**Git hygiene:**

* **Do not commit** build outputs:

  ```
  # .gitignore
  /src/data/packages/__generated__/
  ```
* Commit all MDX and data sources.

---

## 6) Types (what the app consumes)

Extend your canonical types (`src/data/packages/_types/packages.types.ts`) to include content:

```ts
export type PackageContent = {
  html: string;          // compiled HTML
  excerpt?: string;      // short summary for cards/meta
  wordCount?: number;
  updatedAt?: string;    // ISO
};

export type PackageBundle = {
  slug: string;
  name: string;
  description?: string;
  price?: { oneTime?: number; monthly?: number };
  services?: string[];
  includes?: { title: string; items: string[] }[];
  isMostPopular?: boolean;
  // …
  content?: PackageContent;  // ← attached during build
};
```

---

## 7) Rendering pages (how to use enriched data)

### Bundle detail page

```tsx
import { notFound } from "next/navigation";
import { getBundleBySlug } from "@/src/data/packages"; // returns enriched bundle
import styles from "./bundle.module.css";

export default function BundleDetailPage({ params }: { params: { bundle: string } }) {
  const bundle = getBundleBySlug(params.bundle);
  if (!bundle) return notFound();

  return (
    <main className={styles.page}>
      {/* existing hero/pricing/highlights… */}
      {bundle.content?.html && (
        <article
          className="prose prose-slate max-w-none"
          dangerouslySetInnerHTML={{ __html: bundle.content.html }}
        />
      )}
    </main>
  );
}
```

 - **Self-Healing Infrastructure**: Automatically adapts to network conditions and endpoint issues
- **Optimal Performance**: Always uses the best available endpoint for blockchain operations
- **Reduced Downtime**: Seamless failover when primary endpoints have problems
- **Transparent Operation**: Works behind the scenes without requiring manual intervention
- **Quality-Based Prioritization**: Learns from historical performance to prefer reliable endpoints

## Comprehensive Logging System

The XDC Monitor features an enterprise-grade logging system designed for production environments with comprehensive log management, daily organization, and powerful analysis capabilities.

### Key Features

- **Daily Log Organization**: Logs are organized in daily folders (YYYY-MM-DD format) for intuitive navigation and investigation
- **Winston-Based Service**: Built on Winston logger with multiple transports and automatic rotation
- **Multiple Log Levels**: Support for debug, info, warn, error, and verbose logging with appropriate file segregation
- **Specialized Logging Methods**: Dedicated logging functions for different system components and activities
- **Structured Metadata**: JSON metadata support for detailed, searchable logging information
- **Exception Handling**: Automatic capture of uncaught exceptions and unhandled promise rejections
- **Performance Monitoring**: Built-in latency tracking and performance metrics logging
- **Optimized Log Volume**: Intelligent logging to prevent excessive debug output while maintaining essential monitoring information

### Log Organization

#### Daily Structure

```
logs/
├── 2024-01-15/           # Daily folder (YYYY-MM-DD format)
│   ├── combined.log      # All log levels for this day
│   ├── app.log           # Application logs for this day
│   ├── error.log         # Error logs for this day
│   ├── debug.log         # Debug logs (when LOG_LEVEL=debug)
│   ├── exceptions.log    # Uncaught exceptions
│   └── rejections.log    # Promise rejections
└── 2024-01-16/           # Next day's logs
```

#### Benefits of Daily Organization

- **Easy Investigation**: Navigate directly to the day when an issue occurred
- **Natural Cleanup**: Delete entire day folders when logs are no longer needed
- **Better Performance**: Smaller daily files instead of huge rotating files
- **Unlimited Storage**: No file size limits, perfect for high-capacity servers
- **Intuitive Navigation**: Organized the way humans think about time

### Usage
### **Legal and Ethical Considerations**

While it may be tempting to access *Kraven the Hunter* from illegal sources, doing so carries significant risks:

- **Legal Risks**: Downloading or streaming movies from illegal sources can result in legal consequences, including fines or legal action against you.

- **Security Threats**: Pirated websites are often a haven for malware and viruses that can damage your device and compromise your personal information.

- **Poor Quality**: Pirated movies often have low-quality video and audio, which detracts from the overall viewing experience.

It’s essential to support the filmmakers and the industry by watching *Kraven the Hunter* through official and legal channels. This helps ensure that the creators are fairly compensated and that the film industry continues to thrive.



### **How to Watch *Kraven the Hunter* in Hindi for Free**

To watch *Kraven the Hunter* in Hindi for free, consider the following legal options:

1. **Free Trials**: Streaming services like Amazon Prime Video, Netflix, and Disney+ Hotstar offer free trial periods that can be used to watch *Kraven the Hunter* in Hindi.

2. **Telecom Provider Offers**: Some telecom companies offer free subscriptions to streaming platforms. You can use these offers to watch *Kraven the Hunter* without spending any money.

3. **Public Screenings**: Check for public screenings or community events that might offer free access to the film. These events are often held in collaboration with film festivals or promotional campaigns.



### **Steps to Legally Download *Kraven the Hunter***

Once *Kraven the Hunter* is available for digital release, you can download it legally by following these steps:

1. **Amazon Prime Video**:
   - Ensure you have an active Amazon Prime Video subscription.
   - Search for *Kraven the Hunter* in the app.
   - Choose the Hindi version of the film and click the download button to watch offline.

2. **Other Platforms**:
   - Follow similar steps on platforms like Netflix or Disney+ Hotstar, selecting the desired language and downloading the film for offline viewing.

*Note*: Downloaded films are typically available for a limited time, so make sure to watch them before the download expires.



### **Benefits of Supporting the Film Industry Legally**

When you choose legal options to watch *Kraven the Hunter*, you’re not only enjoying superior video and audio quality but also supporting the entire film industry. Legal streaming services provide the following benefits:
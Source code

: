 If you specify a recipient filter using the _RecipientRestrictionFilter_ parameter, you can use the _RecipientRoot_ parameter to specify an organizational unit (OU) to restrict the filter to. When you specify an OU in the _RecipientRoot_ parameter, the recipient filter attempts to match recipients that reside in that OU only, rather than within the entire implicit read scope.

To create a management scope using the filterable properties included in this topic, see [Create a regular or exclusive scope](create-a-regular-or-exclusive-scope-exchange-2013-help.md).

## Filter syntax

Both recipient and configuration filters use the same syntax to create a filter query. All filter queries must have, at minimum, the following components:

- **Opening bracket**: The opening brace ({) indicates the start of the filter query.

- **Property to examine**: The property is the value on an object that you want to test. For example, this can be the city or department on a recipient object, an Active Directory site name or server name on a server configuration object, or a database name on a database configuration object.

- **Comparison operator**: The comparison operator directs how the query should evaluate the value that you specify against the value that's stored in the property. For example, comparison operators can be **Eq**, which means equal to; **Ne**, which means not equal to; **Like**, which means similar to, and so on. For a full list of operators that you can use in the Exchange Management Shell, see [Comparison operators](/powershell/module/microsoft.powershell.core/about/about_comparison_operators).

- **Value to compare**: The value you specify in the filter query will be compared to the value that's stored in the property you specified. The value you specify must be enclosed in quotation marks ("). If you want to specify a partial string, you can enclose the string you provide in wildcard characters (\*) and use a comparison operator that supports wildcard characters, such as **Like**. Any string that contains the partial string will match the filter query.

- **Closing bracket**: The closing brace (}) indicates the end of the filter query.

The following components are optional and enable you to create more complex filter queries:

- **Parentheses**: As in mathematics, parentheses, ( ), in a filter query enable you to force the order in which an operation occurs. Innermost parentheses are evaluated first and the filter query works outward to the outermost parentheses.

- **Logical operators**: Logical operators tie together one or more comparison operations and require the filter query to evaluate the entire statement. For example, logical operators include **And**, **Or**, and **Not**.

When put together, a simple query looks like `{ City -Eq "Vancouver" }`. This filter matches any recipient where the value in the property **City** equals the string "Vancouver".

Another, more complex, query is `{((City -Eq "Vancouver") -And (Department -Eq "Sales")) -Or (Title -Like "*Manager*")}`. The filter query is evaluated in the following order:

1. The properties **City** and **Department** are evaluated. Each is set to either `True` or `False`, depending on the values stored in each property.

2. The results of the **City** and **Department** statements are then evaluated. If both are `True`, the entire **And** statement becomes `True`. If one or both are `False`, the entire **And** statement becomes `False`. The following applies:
-.-.-
■ Activity ■
Copy each line of the data exactly, please.

■ Written answer ■
**Git hygiene:**

* **Do not commit** build outputs:

  ```
  # .gitignore
  /src/data/packages/__generated__/
  ```
* Commit all MDX and data sources.

---

## 6) Types (what the app consumes)

Extend your canonical types (`src/data/packages/_types/packages.types.ts`) to include content:

```ts
export type PackageContent = {
  html: string;          // compiled HTML
  excerpt?: string;      // short summary for cards/meta
  wordCount?: number;
  updatedAt?: string;    // ISO
};

export type PackageBundle = {
  slug: string;
  name: string;
  description?: string;
  price?: { oneTime?: number; monthly?: number };
  services?: string[];
  includes?: { title: string; items: string[] }[];
  isMostPopular?: boolean;
  // …
  content?: PackageContent;  // ← attached during build
};
```

---

## 7) Rendering pages (how to use enriched data)

### Bundle detail page

```tsx
import { notFound } from "next/navigation";
import { getBundleBySlug } from "@/src/data/packages"; // returns enriched bundle
import styles from "./bundle.module.css";

export default function BundleDetailPage({ params }: { params: { bundle: string } }) {
  const bundle = getBundleBySlug(params.bundle);
  if (!bundle) return notFound();

  return (
    <main className={styles.page}>
      {/* existing hero/pricing/highlights… */}
      {bundle.content?.html && (
        <article
          className="prose prose-slate max-w-none"
          dangerouslySetInnerHTML={{ __html: bundle.content.html }}
        />
      )}
    </main>
  );
}
```

 - **Self-Healing Infrastructure**: Automatically adapts to network conditions and endpoint issues
- **Optimal Performance**: Always uses the best available endpoint for blockchain operations
- **Reduced Downtime**: Seamless failover when primary endpoints have problems
- **Transparent Operation**: Works behind the scenes without requiring manual intervention
- **Quality-Based Prioritization**: Learns from historical performance to prefer reliable endpoints

## Comprehensive Logging System

The XDC Monitor features an enterprise-grade logging system designed for production environments with comprehensive log management, daily organization, and powerful analysis capabilities.

### Key Features

- **Daily Log Organization**: Logs are organized in daily folders (YYYY-MM-DD format) for intuitive navigation and investigation
- **Winston-Based Service**: Built on Winston logger with multiple transports and automatic rotation
- **Multiple Log Levels**: Support for debug, info, warn, error, and verbose logging with appropriate file segregation
- **Specialized Logging Methods**: Dedicated logging functions for different system components and activities
- **Structured Metadata**: JSON metadata support for detailed, searchable logging information
- **Exception Handling**: Automatic capture of uncaught exceptions and unhandled promise rejections
- **Performance Monitoring**: Built-in latency tracking and performance metrics logging
- **Optimized Log Volume**: Intelligent logging to prevent excessive debug output while maintaining essential monitoring information

### Log Organization

#### Daily Structure

```
logs/
├── 2024-01-15/           # Daily folder (YYYY-MM-DD format)
│   ├── combined.log      # All log levels for this day
│   ├── app.log           # Application logs for this day
│   ├── error.log         # Error logs for this day
│   ├── debug.log         # Debug logs (when LOG_LEVEL=debug)
│   ├── exceptions.log    # Uncaught exceptions
│   └── rejections.log    # Promise rejections
└── 2024-01-16/           # Next day's logs
```

#### Benefits of Daily Organization

- **Easy Investigation**: Navigate directly to the day when an issue occurred
- **Natural Cleanup**: Delete entire day folders when logs are no longer needed
- **Better Performance**: Smaller daily files instead of huge rotating files
- **Unlimited Storage**: No file size limits, perfect for high-capacity servers
- **Intuitive Navigation**: Organized the way humans think about time

### Usage
### **Legal and Ethical Considerations**

While it may be tempting to access *Kraven the Hunter* from illegal sources, doing so carries significant risks:

- **Legal Risks**: Downloading or streaming movies from illegal sources can result in legal consequences, including fines or legal action against you.

- **Security Threats**: Pirated websites are often a haven for malware and viruses that can damage your device and compromise your personal information.

- **Poor Quality**: Pirated movies often have low-quality video and audio, which detracts from the overall viewing experience.

It’s essential to support the filmmakers and the industry by watching *Kraven the Hunter* through official and legal channels. This helps ensure that the creators are fairly compensated and that the film industry continues to thrive.



### **How to Watch *Kraven the Hunter* in Hindi for Free**

To watch *Kraven the Hunter* in Hindi for free, consider the following legal options:

1. **Free Trials**: Streaming services like Amazon Prime Video, Netflix, and Disney+ Hotstar offer free trial periods that can be used to watch *Kraven the Hunter* in Hindi.

2. **Telecom Provider Offers**: Some telecom companies offer free subscriptions to streaming platforms. You can use these offers to watch *Kraven the Hunter* without spending any money.

3. **Public Screenings**: Check for public screenings or community events that might offer free access to the film. These events are often held in collaboration with film festivals or promotional campaigns.



### **Steps to Legally Download *Kraven the Hunter***

Once *Kraven the Hunter* is available for digital release, you can download it legally by following these steps:

1. **Amazon Prime Video**:
   - Ensure you have an active Amazon Prime Video subscription.
   - Search for *Kraven the Hunter* in the app.
   - Choose the Hindi version of the film and click the download button to watch offline.

2. **Other Platforms**:
   - Follow similar steps on platforms like Netflix or Disney+ Hotstar, selecting the desired language and downloading the film for offline viewing.

*Note*: Downloaded films are typically available for a limited time, so make sure to watch them before the download expires.



### **Benefits of Supporting the Film Industry Legally**

When you choose legal options to watch *Kraven the Hunter*, you’re not only enjoying superior video and audio quality but also supporting the entire film industry. Legal streaming services provide the following benefits:
Source code

: If you specify a recipient filter using the _RecipientRestrictionFilter_ parameter, you can use the _RecipientRoot_ parameter to specify an organizational unit (OU) to restrict the filter to. When you specify an OU in the _RecipientRoot_ parameter, the recipient filter attempts to match recipients that reside in that OU only, rather than within the entire implicit read scope.

To create a management scope using the filterable properties included in this topic, see [Create a regular or exclusive scope](create-a-regular-or-exclusive-scope-exchange-2013-help.md).

## Filter syntax

Both recipient and configuration filters use the same syntax to create a filter query. All filter queries must have, at minimum, the following components:

- **Opening bracket**: The opening brace ({) indicates the start of the filter query.

- **Property to examine**: The property is the value on an object that you want to test. For example, this can be the city or department on a recipient object, an Active Directory site name or server name on a server configuration object, or a database name on a database configuration object.

- **Comparison operator**: The comparison operator directs how the query should evaluate the value that you specify against the value that's stored in the property. For example, comparison operators can be **Eq**, which means equal to; **Ne**, which means not equal to; **Like**, which means similar to, and so on. For a full list of operators that you can use in the Exchange Management Shell, see [Comparison operators](/powershell/module/microsoft.powershell.core/about/about_comparison_operators).

- **Value to compare**: The value you specify in the filter query will be compared to the value that's stored in the property you specified. The value you specify must be enclosed in quotation marks ("). If you want to specify a partial string, you can enclose the string you provide in wildcard characters (\*) and use a comparison operator that supports wildcard characters, such as **Like**. Any string that contains the partial string will match the filter query.

- **Closing bracket**: The closing brace (}) indicates the end of the filter query.

The following components are optional and enable you to create more complex filter queries:

- **Parentheses**: As in mathematics, parentheses, ( ), in a filter query enable you to force the order in which an operation occurs. Innermost parentheses are evaluated first and the filter query works outward to the outermost parentheses.

- **Logical operators**: Logical operators tie together one or more comparison operations and require the filter query to evaluate the entire statement. For example, logical operators include **And**, **Or**, and **Not**.

When put together, a simple query looks like `{ City -Eq "Vancouver" }`. This filter matches any recipient where the value in the property **City** equals the string "Vancouver".

Another, more complex, query is `{((City -Eq "Vancouver") -And (Department -Eq "Sales")) -Or (Title -Like "*Manager*")}`. The filter query is evaluated in the following order:

1. The properties **City** and **Department** are evaluated. Each is set to either `True` or `False`, depending on the values stored in each property.

2. The results of the **City** and **Department** statements are then evaluated. If both are `True`, the entire **And** statement becomes `True`. If one or both are `False`, the entire **And** statement becomes `False`. The following applies:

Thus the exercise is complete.